(Problem requirements)
Copy every record exactly, and keep the pictures out.

(Records for the exercise)
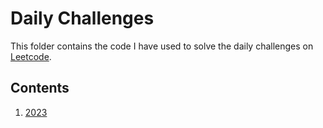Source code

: # Daily Challenges
This folder contains the code I have used to solve the daily challenges on [Leetcode](https://leetcode.com/).

## Contents
1. [2023](2023/README.md)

(Result below)
Source code

: # Daily Challenges
This folder contains the code I have used to solve the daily challenges on [Leetcode](https://leetcode.com/).

## Contents
1. [2023](2023/README.md)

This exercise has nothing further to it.